Using a “Reference Point” in M&A Representations

I’m a big believer in the notion that until you name a phenomenon, you likely don’t understand it thoroughly. So I’ve given names to plenty of features of contract topography; I’ll be happy if half of them stick!

In that spirit, my recently published book The Structure of M&A Contracts offers some new terminology. Now that the usual post-publishing dread of looking at the book has worn off, allow me to highlight one of the new terms—the “reference point.” (I recall having seen somewhere a work that in passing offered a comparable term, but my book is the first to discuss the topic at any length, so I figured that gave me naming rights.)

This post is derived from the account in the book. I’ve included below one of the many tables in the book; it’s where you’ll find the numbered examples mentioned in this post.

 

Effect of the Reference Point

The book addresses in depth the complex question of when a party makes its representations. The short answer is that I recommend using the following representations lead-in: The Seller represents to the Buyer as follows and will be deemed to have so represented again at Closing.

A related question is whether to provide a reference point for a given representation—in other words, whether to have the representation speak as to accuracy of facts only at a point in time stated in the representation.

If no reference point is stated in a representation, then in effect the reference point is when the representation is made. That would be on entry into the contract and at closing, if, as recommended, you use my recommended form of representations lead-in. But if you include a reference point in a representation, that representation would be concerned only with accuracy of facts at that the reference point, regardless of when the representation is made.
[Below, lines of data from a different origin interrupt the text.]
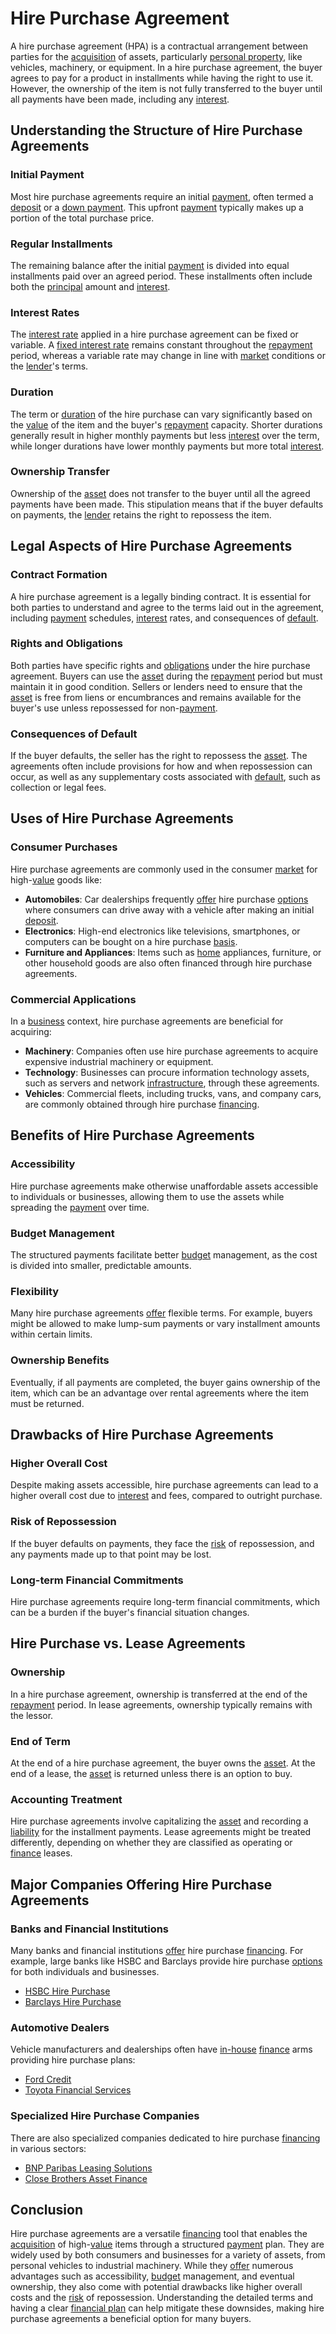 # Hire Purchase Agreement

A hire purchase agreement (HPA) is a contractual arrangement between parties for the [acquisition](../a/acquisition.md) of assets, particularly [personal property](../p/personal_property.md), like vehicles, machinery, or equipment. In a hire purchase agreement, the buyer agrees to pay for a product in installments while having the right to use it. However, the ownership of the item is not fully transferred to the buyer until all payments have been made, including any [interest](../i/interest.md).

## Understanding the Structure of Hire Purchase Agreements

### Initial Payment
Most hire purchase agreements require an initial [payment](../p/payment.md), often termed a [deposit](../d/deposit.md) or a [down payment](../d/down_payment.md). This upfront [payment](../p/payment.md) typically makes up a portion of the total purchase price.

### Regular Installments
The remaining balance after the initial [payment](../p/payment.md) is divided into equal installments paid over an agreed period. These installments often include both the [principal](../p/principal.md) amount and [interest](../i/interest.md).

### Interest Rates
The [interest rate](../i/interest_rate.md) applied in a hire purchase agreement can be fixed or variable. A [fixed interest rate](../f/fixed_interest_rate.md) remains constant throughout the [repayment](../r/repayment.md) period, whereas a variable rate may change in line with [market](../m/market.md) conditions or the [lender](../l/lender.md)'s terms.

### Duration
The term or [duration](../d/duration.md) of the hire purchase can vary significantly based on the [value](../v/value.md) of the item and the buyer's [repayment](../r/repayment.md) capacity. Shorter durations generally result in higher monthly payments but less [interest](../i/interest.md) over the term, while longer durations have lower monthly payments but more total [interest](../i/interest.md).

### Ownership Transfer
Ownership of the [asset](../a/asset.md) does not transfer to the buyer until all the agreed payments have been made. This stipulation means that if the buyer defaults on payments, the [lender](../l/lender.md) retains the right to repossess the item.

## Legal Aspects of Hire Purchase Agreements

### Contract Formation
A hire purchase agreement is a legally binding contract. It is essential for both parties to understand and agree to the terms laid out in the agreement, including [payment](../p/payment.md) schedules, [interest](../i/interest.md) rates, and consequences of [default](../d/default.md).

### Rights and Obligations
Both parties have specific rights and [obligations](../o/obligation.md) under the hire purchase agreement. Buyers can use the [asset](../a/asset.md) during the [repayment](../r/repayment.md) period but must maintain it in good condition. Sellers or lenders need to ensure that the [asset](../a/asset.md) is free from liens or encumbrances and remains available for the buyer's use unless repossessed for non-[payment](../p/payment.md).

### Consequences of Default
If the buyer defaults, the seller has the right to repossess the [asset](../a/asset.md). The agreements often include provisions for how and when repossession can occur, as well as any supplementary costs associated with [default](../d/default.md), such as collection or legal fees.

## Uses of Hire Purchase Agreements

### Consumer Purchases
Hire purchase agreements are commonly used in the consumer [market](../m/market.md) for high-[value](../v/value.md) goods like:

- **Automobiles**: Car dealerships frequently [offer](../o/offer.md) hire purchase [options](../o/options.md) where consumers can drive away with a vehicle after making an initial [deposit](../d/deposit.md).
- **Electronics**: High-end electronics like televisions, smartphones, or computers can be bought on a hire purchase [basis](../b/basis.md).
- **Furniture and Appliances**: Items such as [home](../h/home.md) appliances, furniture, or other household goods are also often financed through hire purchase agreements.

### Commercial Applications
In a [business](../b/business.md) context, hire purchase agreements are beneficial for acquiring:

- **Machinery**: Companies often use hire purchase agreements to acquire expensive industrial machinery or equipment.
- **Technology**: Businesses can procure information technology assets, such as servers and network [infrastructure](../i/infrastructure.md), through these agreements.
- **Vehicles**: Commercial fleets, including trucks, vans, and company cars, are commonly obtained through hire purchase [financing](../f/financing.md).

## Benefits of Hire Purchase Agreements

### Accessibility
Hire purchase agreements make otherwise unaffordable assets accessible to individuals or businesses, allowing them to use the assets while spreading the [payment](../p/payment.md) over time.

### Budget Management
The structured payments facilitate better [budget](../b/budget.md) management, as the cost is divided into smaller, predictable amounts.

### Flexibility
Many hire purchase agreements [offer](../o/offer.md) flexible terms. For example, buyers might be allowed to make lump-sum payments or vary installment amounts within certain limits.

### Ownership Benefits
Eventually, if all payments are completed, the buyer gains ownership of the item, which can be an advantage over rental agreements where the item must be returned.

## Drawbacks of Hire Purchase Agreements

### Higher Overall Cost
Despite making assets accessible, hire purchase agreements can lead to a higher overall cost due to [interest](../i/interest.md) and fees, compared to outright purchase.

### Risk of Repossession
If the buyer defaults on payments, they face the [risk](../r/risk.md) of repossession, and any payments made up to that point may be lost.

### Long-term Financial Commitments
Hire purchase agreements require long-term financial commitments, which can be a burden if the buyer's financial situation changes.

## Hire Purchase vs. Lease Agreements

### Ownership
In a hire purchase agreement, ownership is transferred at the end of the [repayment](../r/repayment.md) period. In lease agreements, ownership typically remains with the lessor.

### End of Term
At the end of a hire purchase agreement, the buyer owns the [asset](../a/asset.md). At the end of a lease, the [asset](../a/asset.md) is returned unless there is an option to buy.

### Accounting Treatment
Hire purchase agreements involve capitalizing the [asset](../a/asset.md) and recording a [liability](../l/liability.md) for the installment payments. Lease agreements might be treated differently, depending on whether they are classified as operating or [finance](../f/finance.md) leases.

## Major Companies Offering Hire Purchase Agreements

### Banks and Financial Institutions
Many banks and financial institutions [offer](../o/offer.md) hire purchase [financing](../f/financing.md). For example, large banks like HSBC and Barclays provide hire purchase [options](../o/options.md) for both individuals and businesses.

- [HSBC Hire Purchase](https://www.business.hsbc.uk/en-gb/finance-and-borrowing/equipment-and-vehicle-finance)
- [Barclays Hire Purchase](https://www.barclays.co.uk/business-banking/borrow/equipment-finance/)

### Automotive Dealers
Vehicle manufacturers and dealerships often have [in-house](../i/in-house.md) [finance](../f/finance.md) arms providing hire purchase plans:

- [Ford Credit](https://www.ford.co.uk/shop/finance/hp)
- [Toyota Financial Services](https://www.toyota.co.uk/finance/self-charging-hybrid-finance)

### Specialized Hire Purchase Companies
There are also specialized companies dedicated to hire purchase [financing](../f/financing.md) in various sectors:

- [BNP Paribas Leasing Solutions](https://leasingsolutions.bnpparibas.co.uk/equipment-finance/hire-purchase/)
- [Close Brothers Asset Finance](https://www.closeassetfinance.co.uk/hire-purchase)

## Conclusion

Hire purchase agreements are a versatile [financing](../f/financing.md) tool that enables the [acquisition](../a/acquisition.md) of high-[value](../v/value.md) items through a structured [payment](../p/payment.md) plan. They are widely used by both consumers and businesses for a variety of assets, from personal vehicles to industrial machinery. While they [offer](../o/offer.md) numerous advantages such as accessibility, [budget](../b/budget.md) management, and eventual ownership, they also come with potential drawbacks like higher overall costs and the [risk](../r/risk.md) of repossession. Understanding the detailed terms and having a clear [financial plan](../f/financial_plan.md) can help mitigate these downsides, making hire purchase agreements a beneficial option for many buyers.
Matters Under the Seller’s Control

Whether to include a reference point depends on the representation. Consider first a representation involving matters that are under the seller’s control and that occur in the ordinary course of business, such as the contracts that the seller has entered into. (Assume that the seller routinely enters into contracts.) If no date is stated, then in effect the reference point is when the representation is made. Consequently, if the seller enters into a contract that includes the representation in [2] as well as the recommended representations lead-in and before closing enters into additional contracts, then at closing the representation in [2] would be inaccurate.

The prospect of that likely inaccuracy would present the seller with a potentially uncomfortable choice on entry into the contract: it could curtail its business operations by not entering into any additional contracts or it could enter into additional contracts and face the risk of the buyer’s using the inaccurate representation to walk away from the deal or seek indemnification, or both. The buyer might be constrained by the implied duty of good faith, but that would provide the seller limited comfort.

The seller could get out of this bind by having the buyer allow the seller to make instead the representation in [2a], which would serve to make the date of the agreement the reference point. In response, the buyer could address preclosing change in the matters covered by the representation by putting limits on the seller’s preclosing operations.

For example, the buyer could insist that the contract provide that the seller must obtain the buyer’s written consent to enter into any new contract before closing. But that wouldn’t give the seller any more leeway when entering into contracts than would having the seller give the representation in [2]—even if [2] doesn’t contain a reference point, the buyer could always agree to waive the representation inaccuracy that would result from the seller’s entering into one or more additional contracts. And it could be just as restrictive—except to the extent that it’s constrained by the implied duty of good faith, the buyer could simply refuse to give its consent. So the seller would be justified in countering that it should have to seek the buyer’s consent only if a new contract is not in the ordinary course of business, or that the buyer should not be able to unreasonably withhold its consent.

The more the subject matter of a representation relates to seller actions that are outside the ordinary course of business, the less likely it is that the buyer would be willing to let the seller use the date of the agreement as a reference point and thereby remove from the scope of the representation any adverse changes between the date of the agreement and closing.

For example, an inaccuracy in the representation in [3]—in other words, any failure by the seller to comply with any law—could not reasonably be considered to be something that could arise in the ordinary course of business between entry into the contract and closing. As a result, absent other considerations it would be odd for the buyer to agree to the seller’s giving the representation in [3a].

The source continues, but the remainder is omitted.